The swimmer tells the guests that although he broke a world record in swimming, she in fact cannot even swim. Additionally, she does not even know why she was even sent to the Olympic Games in the firs place. Moreover, she is not even in her fatherland [this seems to contradict the opening statement that she has returned to her hometown].
“Honored guests! I have, admittedly, broken a world record. | If, however, you were to ask me how I have achieved this, I could not answer adequately. Actually, I cannot even swim. I have always wanted to learn, but have never had the opportunity. How then did it come to be that I was sent by my country to the Olympic Games? This is, of course, also the question I ask of myself. I must first explain that I am not now in my fatherland and, in spite of considerable effort, cannot understand a word of what has been spoken. Your first thought might be that there has been some mistake, but there has been no mistake — I have broken the record, have returned to my country, and do indeed bear the name by which you know me. All this is true, but thereafter nothing is true. I am not in my fatherland, and I do not know or understand you. And now something that is somehow, even if not exactly, incompatible with this notion of a mistake: It does not much disturb me that I do not understand you and, likewise, the fact that you do not understand me does not seem to disturb you. I could only gather from the speech of the venerable gentleman who preceded me that it was inconsolably sad, and this knowledge is not only sufficient, in fact for me it is too much. And indeed, the same is true of all the conversations I have had here since my return. But let us return to my world record.”
(119-120)
Commentary
From Gilles Deleuze and Félix Guattari, Kafka: Toward a Minor Literature.
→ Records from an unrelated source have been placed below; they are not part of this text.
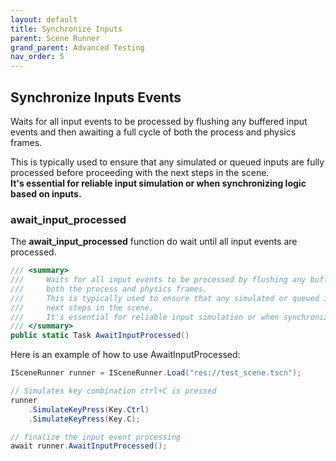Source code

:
 ```yaml
---
layout: default
title: Synchronize Inputs
parent: Scene Runner
grand_parent: Advanced Testing
nav_order: 5
---
```


## Synchronize Inputs Events

Waits for all input events to be processed by flushing any buffered input events and then awaiting a full cycle of both the process and physics frames.<br>

This is typically used to ensure that any simulated or queued inputs are fully processed before proceeding with the next steps in the scene.<br>
**It's essential for reliable input simulation or when synchronizing logic based on inputs.**<br>

### await_input_processed

The **await_input_processed** function do wait until all input events are processed.<br>

```cs
/// <summary>
///     Waits for all input events to be processed by flushing any buffered input events and then awaiting a full cycle of
///     both the process and physics frames.
///     This is typically used to ensure that any simulated or queued inputs are fully processed before proceeding with the
///     next steps in the scene.
///     It's essential for reliable input simulation or when synchronizing logic based on inputs.
/// </summary>
public static Task AwaitInputProcessed()
```

Here is an example of how to use AwaitInputProcessed:

```cs
ISceneRunner runner = ISceneRunner.Load("res://test_scene.tscn");

// Simulates key combination ctrl+C is pressed
runner
    .SimulateKeyPress(Key.Ctrl)
    .SimulateKeyPress(Key.C);

// finalize the input event processing
await runner.AwaitInputProcessed();
```
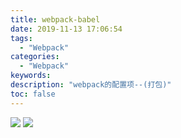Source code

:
 ```yaml
---
title: webpack-babel
date: 2019-11-13 17:06:54
tags:
  - "Webpack"
categories:
  - "Webpack"
keywords:
description: "webpack的配置项--(打包)"
toc: false
---
```




![](https://wx3.sinaimg.cn/large/ed984376ly1g8wiva451tj20zp0asglx.jpg)
![](https://wx4.sinaimg.cn/large/ed984376ly1g8wiveyjdwj20sy0ab0st.jpg)
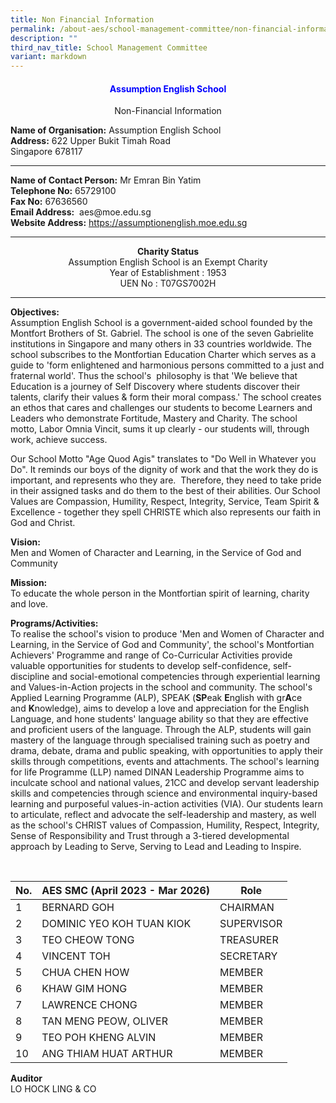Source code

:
 ```yaml
---
title: Non Financial Information
permalink: /about-aes/school-management-committee/non-financial-information/
description: ""
third_nav_title: School Management Committee
variant: markdown
---
```

<h4 style="color:blue" align="center">Assumption English School</h4>
<p style="text-align:center;">Non-Financial Information</p>

<p style="text-align: left;"><strong>Name of Organisation:</strong> Assumption English School<br><strong>Address:</strong> 622 Upper Bukit Timah Road<br>Singapore 678117</p>

----

<p style="text-align:left;"><strong>Name of Contact Person:</strong> Mr Emran Bin Yatim <br><strong>Telephone No:</strong> 65729100 <br><strong>Fax No:</strong> 67636560 <br><strong>Email Address:</strong> &nbsp;aes@moe.edu.sg  <br><strong>Website Address:</strong> <a href="https://assumptionenglish.moe.edu.sg/">https://assumptionenglish.moe.edu.sg</a></p>

----
  

<p style="text-align:center;"><strong>Charity Status</strong><br>Assumption English School is an Exempt Charity<br>Year of Establishment : 1953<br>UEN No : T07GS7002H</p>

----



**Objectives:**  
Assumption English School is a government-aided school founded by the Montfort Brothers of St. Gabriel. The school is one of the seven Gabrielite institutions in Singapore and many others in 33 countries worldwide. The school subscribes to the Montfortian Education Charter which serves as a guide to 'form enlightened and harmonious persons committed to a just and fraternal world'. Thus the school's&nbsp; philosophy is that 'We believe that Education is a journey of Self Discovery where students discover their talents, clarify their values &amp; form their moral compass.' The school creates an ethos that cares and challenges our students to become Learners and Leaders who demonstrate Fortitude, Mastery and Charity. The school motto, Labor Omnia Vincit, sums it up clearly - our students will, through work, achieve success.  
  
Our School Motto "Age Quod Agis" translates to "Do Well in Whatever you Do". It reminds our boys of the dignity of work and that the work they do is important, and represents who they are.&nbsp; Therefore, they need to take pride in their assigned tasks and do them to the best of their abilities. Our School Values are Compassion, Humility, Respect, Integrity, Service, Team Spirit &amp; Excellence - together they spell CHRISTE which also represents our faith in God and Christ.  
  

**Vision:** <br>
Men and Women of Character and Learning, in the Service of God and Community

  

**Mission:** <br>
To educate the whole person in the Montfortian spirit of learning, charity and love.&nbsp; 

**Programs/Activities:** <br>
To realise the school's vision to produce 'Men and Women of Character and Learning, in the Service of God and Community', the school's Montfortian Achievers' Programme and range of Co-Curricular Activities provide valuable opportunities for students to develop self-confidence, self-discipline and social-emotional competencies through experiential learning and Values-in-Action projects in the school and community. The school's Applied Learning Programme (ALP), SPEAK (**SP**eak&nbsp;**E**nglish with gr**A**ce and&nbsp;**K**nowledge), aims to develop a love and appreciation for the English Language, and hone students' language ability so that they are effective and proficient users of the language. Through the ALP, students will gain mastery of the language through specialised training such as poetry and drama, debate, drama and public speaking, with opportunities to apply their skills through competitions, events and attachments. The school's learning for life Programme (LLP) named DINAN Leadership Programme aims to inculcate school and national values, 21CC and develop servant leadership skills and competencies through science and environmental inquiry-based learning and purposeful values-in-action activities (VIA). Our students learn to articulate, reflect and advocate the self-leadership and mastery, as well as the school's CHRIST values of Compassion, Humility, Respect, Integrity, Sense of Responsibility and Trust through a 3-tiered developmental approach by Leading to Serve, Serving to Lead and Leading to Inspire.&nbsp;

<br>
	
| No. | AES SMC (April 2023 - Mar 2026) | Role |
| -------- | -------- | -------- |
| 1    | BERNARD GOH     | CHAIRMAN     |
| 2    |  DOMINIC YEO KOH TUAN KIOK   | SUPERVISOR     |
| 3     |TEO CHEOW TONG   | TREASURER     |
| 4    | VINCENT TOH    | SECRETARY     |
| 5    | CHUA CHEN HOW   | MEMBER     |
| 6     |KHAW GIM HONG     |MEMBER     |
| 7    | LAWRENCE CHONG    | MEMBER    |
| 8     | TAN MENG PEOW, OLIVER    | MEMBER    |
| 9    | TEO POH KHENG ALVIN   | MEMBER    |
| 10    |ANG THIAM HUAT ARTHUR   | MEMBER     |


**Auditor** <br>
LO HOCK LING &amp; CO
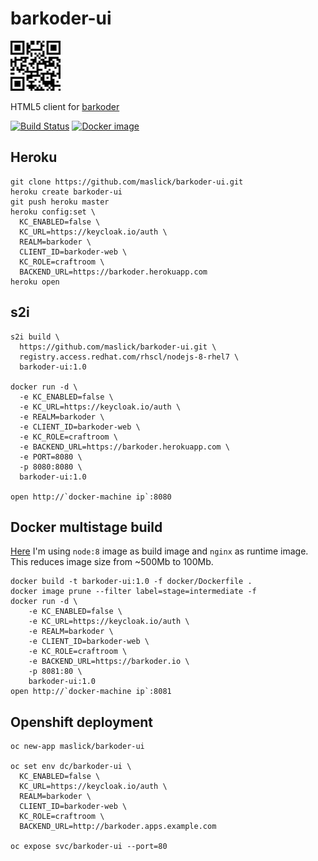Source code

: # barkoder-ui
<img src="./logo.png" width="80">

HTML5 client for [barkoder](https://github.com/maslick/barkoder)

[![Build Status](https://travis-ci.org/maslick/barkoder-ui.svg?branch=master)](https://travis-ci.org/maslick/barkoder-ui)
[![Docker image](https://shields.beevelop.com/docker/image/image-size/maslick/barkoder-ui/latest.svg?style=flat-square)](https://cloud.docker.com/u/maslick/repository/docker/maslick/barkoder-ui)

## Heroku
```
git clone https://github.com/maslick/barkoder-ui.git
heroku create barkoder-ui
git push heroku master
heroku config:set \
  KC_ENABLED=false \
  KC_URL=https://keycloak.io/auth \
  REALM=barkoder \
  CLIENT_ID=barkoder-web \
  KC_ROLE=craftroom \
  BACKEND_URL=https://barkoder.herokuapp.com
heroku open
```

## s2i
```
s2i build \
  https://github.com/maslick/barkoder-ui.git \
  registry.access.redhat.com/rhscl/nodejs-8-rhel7 \
  barkoder-ui:1.0

docker run -d \
  -e KC_ENABLED=false \
  -e KC_URL=https://keycloak.io/auth \
  -e REALM=barkoder \
  -e CLIENT_ID=barkoder-web \
  -e KC_ROLE=craftroom \
  -e BACKEND_URL=https://barkoder.herokuapp.com \
  -e PORT=8080 \
  -p 8080:8080 \
  barkoder-ui:1.0

open http://`docker-machine ip`:8080
```

## Docker multistage build
[Here](docker/Dockerfile) I'm using ``node:8`` image as build image and ``nginx`` as runtime image. This reduces image size from ~500Mb to 100Mb.
```
docker build -t barkoder-ui:1.0 -f docker/Dockerfile .
docker image prune --filter label=stage=intermediate -f
docker run -d \
    -e KC_ENABLED=false \
    -e KC_URL=https://keycloak.io/auth \
    -e REALM=barkoder \
    -e CLIENT_ID=barkoder-web \
    -e KC_ROLE=craftroom \
    -e BACKEND_URL=https://barkoder.io \
    -p 8081:80 \
    barkoder-ui:1.0
open http://`docker-machine ip`:8081
```

## Openshift deployment
```
oc new-app maslick/barkoder-ui

oc set env dc/barkoder-ui \
  KC_ENABLED=false \
  KC_URL=https://keycloak.io/auth \
  REALM=barkoder \
  CLIENT_ID=barkoder-web \
  KC_ROLE=craftroom \
  BACKEND_URL=http://barkoder.apps.example.com

oc expose svc/barkoder-ui --port=80
```
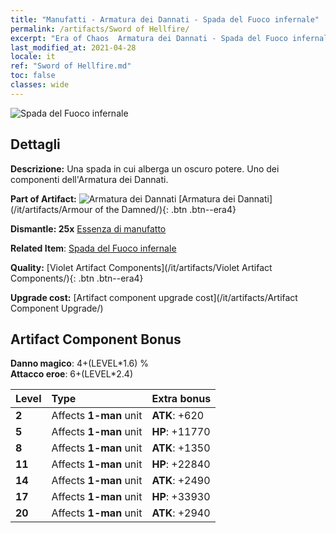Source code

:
 ```yaml
---
title: "Manufatti - Armatura dei Dannati - Spada del Fuoco infernale"
permalink: /artifacts/Sword of Hellfire/
excerpt: "Era of Chaos  Armatura dei Dannati - Spada del Fuoco infernale. Una spada in cui alberga un oscuro potere. Uno dei componenti dell'Armatura dei Dannati."
last_modified_at: 2021-04-28
locale: it
ref: "Sword of Hellfire.md"
toc: false
classes: wide
---
```


 ![Spada del Fuoco infernale](/images/t/artifact_40301.png)



## Dettagli

 **Descrizione:** Una spada in cui alberga un oscuro potere. Uno dei componenti dell'Armatura dei Dannati.

 **Part of Artifact:** ![Armatura dei Dannati](/images/t/icon_artifact_30.png) [Armatura dei Dannati](/it/artifacts/Armour of the Damned/){: .btn .btn--era4}

 **Dismantle: 25x** [Essenza di manufatto](/ItemsIT/con_905/)

 **Related Item**: [Spada del Fuoco infernale](/ItemsIT/art_121/)

 **Quality:** [Violet Artifact Components](/it/artifacts/Violet Artifact Components/){: .btn .btn--era4}

 **Upgrade cost:** [Artifact component upgrade cost](/it/artifacts/Artifact Component Upgrade/)

## Artifact Component Bonus

  **Danno magico**: 4+(LEVEL\*1.6) %<br/>**Attacco eroe**: 6+(LEVEL\*2.4)

  |  Level  | Type |    Extra bonus  | 
  |:--------|:-----|:----------------| 
  | **2** | Affects **1-man** unit | **ATK**: +620 | 
  | **5** | Affects **1-man** unit | **HP**: +11770 | 
  | **8** | Affects **1-man** unit | **ATK**: +1350 | 
  | **11** | Affects **1-man** unit | **HP**: +22840 | 
  | **14** | Affects **1-man** unit | **ATK**: +2490 | 
  | **17** | Affects **1-man** unit | **HP**: +33930 | 
  | **20** | Affects **1-man** unit | **ATK**: +2940 | 
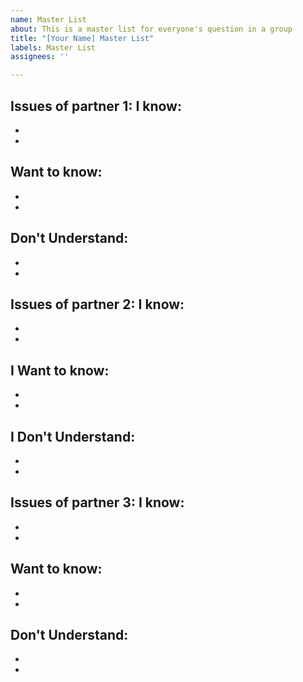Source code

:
 ```yaml
---
name: Master List
about: This is a master list for everyone's question in a group
title: "[Your Name] Master List"
labels: Master List
assignees: ''

---
```


Issues of partner 1: 
I know:
-
-
-
Want to know:
-
-
-
Don't Understand: 
-
-
-
Issues of partner 2: 
I know:
-
-
-
I Want to know:
-
-
-
 I Don't Understand: 
-
-
-
Issues of partner 3: 
I know:
-
-
-
Want to know:
-
-
-
Don't Understand: 
-
-
-
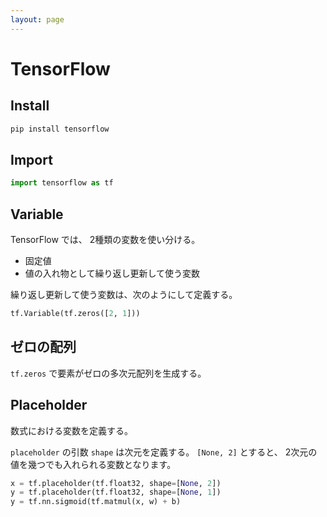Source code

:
 ```yaml
---
layout: page
---
```


# TensorFlow

## Install

```sh
pip install tensorflow
```
## Import

```python
import tensorflow as tf
```

## Variable

TensorFlow では、 2種類の変数を使い分ける。

* 固定値
* 値の入れ物として繰り返し更新して使う変数

繰り返し更新して使う変数は、次のようにして定義する。

```python
tf.Variable(tf.zeros([2, 1]))
```

## ゼロの配列

`tf.zeros` で要素がゼロの多次元配列を生成する。

## Placeholder

数式における変数を定義する。

`placeholder` の引数 `shape` は次元を定義する。
`[None, 2]` とすると、 2次元の値を幾つでも入れられる変数となります。

```python
x = tf.placeholder(tf.float32, shape=[None, 2])
y = tf.placeholder(tf.float32, shape=[None, 1])
y = tf.nn.sigmoid(tf.matmul(x, w) + b)
```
What interests him even more is the possibility of making of his own language – assuming that it is unique, that it is a major language or has been – a minor utilization. To be a sort of stranger within his own language; this is the situation of Kafka's Great Swimmer.25
(26)
[Footnote 25 [quoting]:
25. “The Great Swimmer” is undoubtedly one of the most Beckett-like of Kafka's texts: “I have to well admit that I am in my own country and that, in spite of all my efforts, I don't understand a word of the language that you are speaking.”
(94)]
Gilles Deleuze, in Francis Bacon: The Logic of Sensation
The sole spectacle is in fact the spectacle of waiting or effort, but these are produced only when there are no longer any spectators. This is where Bacon resembles Kafka: Bacon's Figure is the great Scandal, | or the great Swimmer who does not know how to swim, the champion of abstinence; and the ring, the amphitheater, the platform is the theater of Oklahoma. In this respect, everything in Bacon reaches its culmination in the Painting of 1978 [81] : stuck onto a panel, the Figure tenses its entire body and a leg, in order to turn the key in the door with its foot from the other side of the painting.
(13-14)
From Gilles Deleuze and Félix Guattari, What is Philosophy?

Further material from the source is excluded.